Sometimes an idea is so obviously good that one need only echo it, without any pretense of originality. Witness a proposal in the March 14 Wall Street Journal for a humanitarian airlift to save Ukrainian civilians.

Penned by Douglas Feith and John Hannah, both national security officials in the George W. Bush administration, the column made a distinction between a military no-fly zone and a purely peaceful air delivery of food, medicine, and other sustenance to innocents in areas bombarded by Russian artillery and effectively shut off from other outside aid. The Wall Street Journal editorial board endorsed the idea, too, and for good reason.

Feith and Hannah explained: “Countries viewed as not hostile to Russia — perhaps Brazil, Egypt, India, and the United Arab Emirates — could take the lead in flying planes into Ukraine.”

While the United States and Europe “could provide the logistical infrastructure to gather global donations,” the effort would be international so that “countries around the world can contribute humanitarian supplies.” The airlift, they wrote, “would counter Russia’s strategy to besiege the Ukrainian people [and] boost Ukrainian morale,” while Russian President Vladimir Putin’s generals might be loath to block the airlift due to concerns about “their vulnerability to war-crimes trials.”

There is, of course, a famous precedent for such an airlift, again against Russian provocation. When Russia tried to blockade Berlin in 1948, then-President Harry Truman organized a 14-month airlift to the people of West Berlin. Successfully using parachutes to drop up to 13,000 tons of supplies per day. The Russians dared not stop such relief then, and they dare not stop it now.

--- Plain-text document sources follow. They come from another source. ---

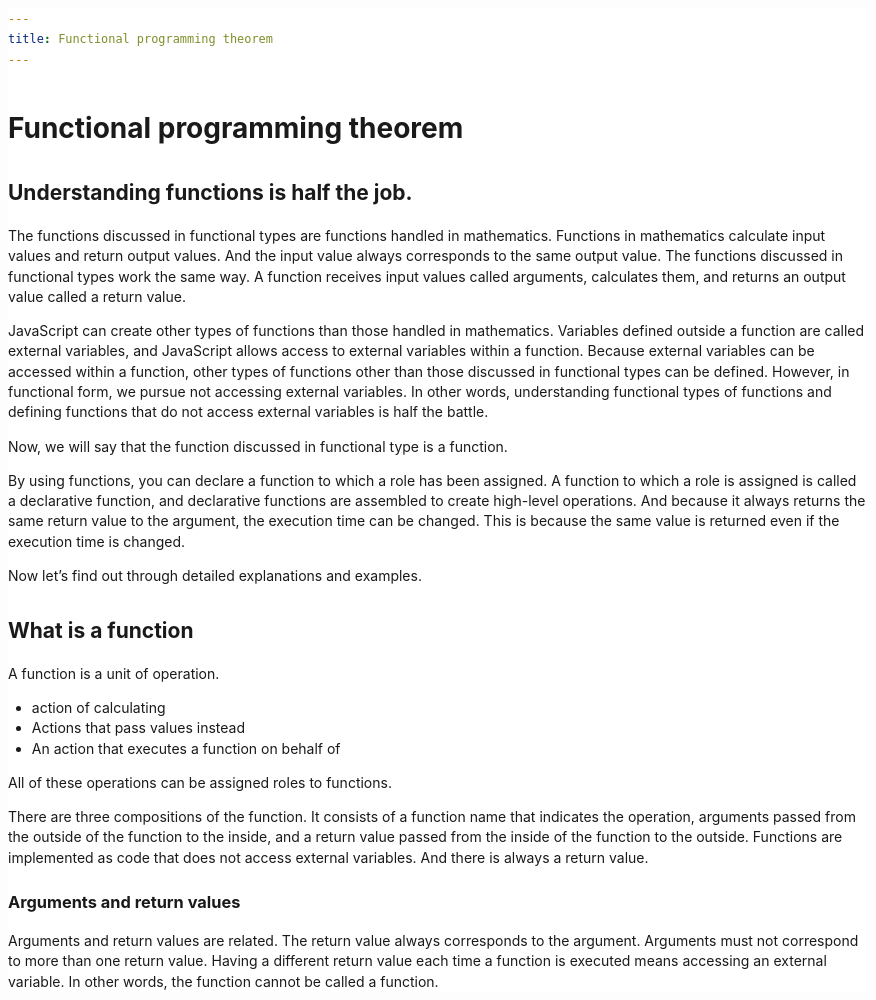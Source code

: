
 ```yaml
---
title: Functional programming theorem
---
```

# Functional programming theorem

## Understanding functions is half the job.

The functions discussed in functional types are functions handled in mathematics. Functions in mathematics calculate input values ​​and return output values. And the input value always corresponds to the same output value. The functions discussed in functional types work the same way. A function receives input values ​​called arguments, calculates them, and returns an output value called a return value.

JavaScript can create other types of functions than those handled in mathematics. Variables defined outside a function are called external variables, and JavaScript allows access to external variables within a function. Because external variables can be accessed within a function, other types of functions other than those discussed in functional types can be defined. However, in functional form, we pursue not accessing external variables. In other words, understanding functional types of functions and defining functions that do not access external variables is half the battle.

Now, we will say that the function discussed in functional type is a function.

By using functions, you can declare a function to which a role has been assigned. A function to which a role is assigned is called a declarative function, and declarative functions are assembled to create high-level operations. And because it always returns the same return value to the argument, the execution time can be changed. This is because the same value is returned even if the execution time is changed.

Now let’s find out through detailed explanations and examples.

## What is a function

A function is a unit of operation.

- action of calculating
- Actions that pass values ​​instead
- An action that executes a function on behalf of

All of these operations can be assigned roles to functions.

There are three compositions of the function. It consists of a function name that indicates the operation, arguments passed from the outside of the function to the inside, and a return value passed from the inside of the function to the outside. Functions are implemented as code that does not access external variables. And there is always a return value.

### Arguments and return values

Arguments and return values ​​are related. The return value always corresponds to the argument. Arguments must not correspond to more than one return value. Having a different return value each time a function is executed means accessing an external variable. In other words, the function cannot be called a function.
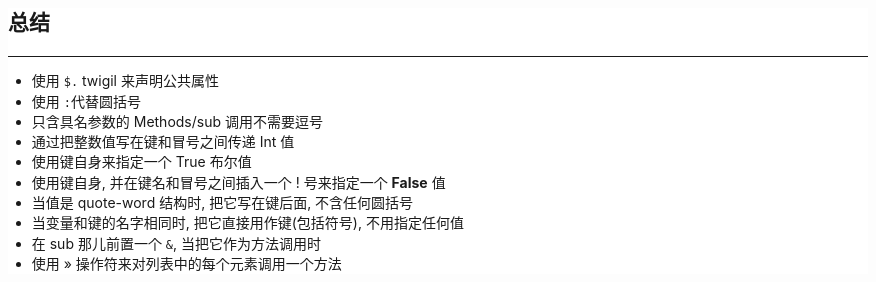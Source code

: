 

## 总结
---

- 使用 `$.` twigil 来声明公共属性
- 使用 `:`代替圆括号
- 只含具名参数的 Methods/sub 调用不需要逗号
- 通过把整数值写在键和冒号之间传递 Int 值
- 使用键自身来指定一个 True 布尔值
- 使用键自身, 并在键名和冒号之间插入一个 ! 号来指定一个 **False** 值
- 当值是 quote-word 结构时, 把它写在键后面, 不含任何圆括号
- 当变量和键的名字相同时, 把它直接用作键(包括符号), 不用指定任何值
- 在 sub 那儿前置一个 `&`, 当把它作为方法调用时
- 使用 » 操作符来对列表中的每个元素调用一个方法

As the Wall Street Journal editorialized, “The humanitarian need [in Ukraine] is desperate and growing. … The suffering is almost certainly more widespread than social media and Western reporters can capture.” Food, water, home-heating fuel, and medicine, such as insulin, are running extremely low. That’s why “the airlift is a chance to lead in a way that could save countless lives.”

Some of us also may prefer bolder and more creative action to pressure Putin to withdraw his troops, but the geostrategic considerations for other options are quite complicated. A humanitarian airlift is straightforward and uncontroversial, even though it will require a massive logistical effort.

Time’s a-wasting — let’s go save some lives.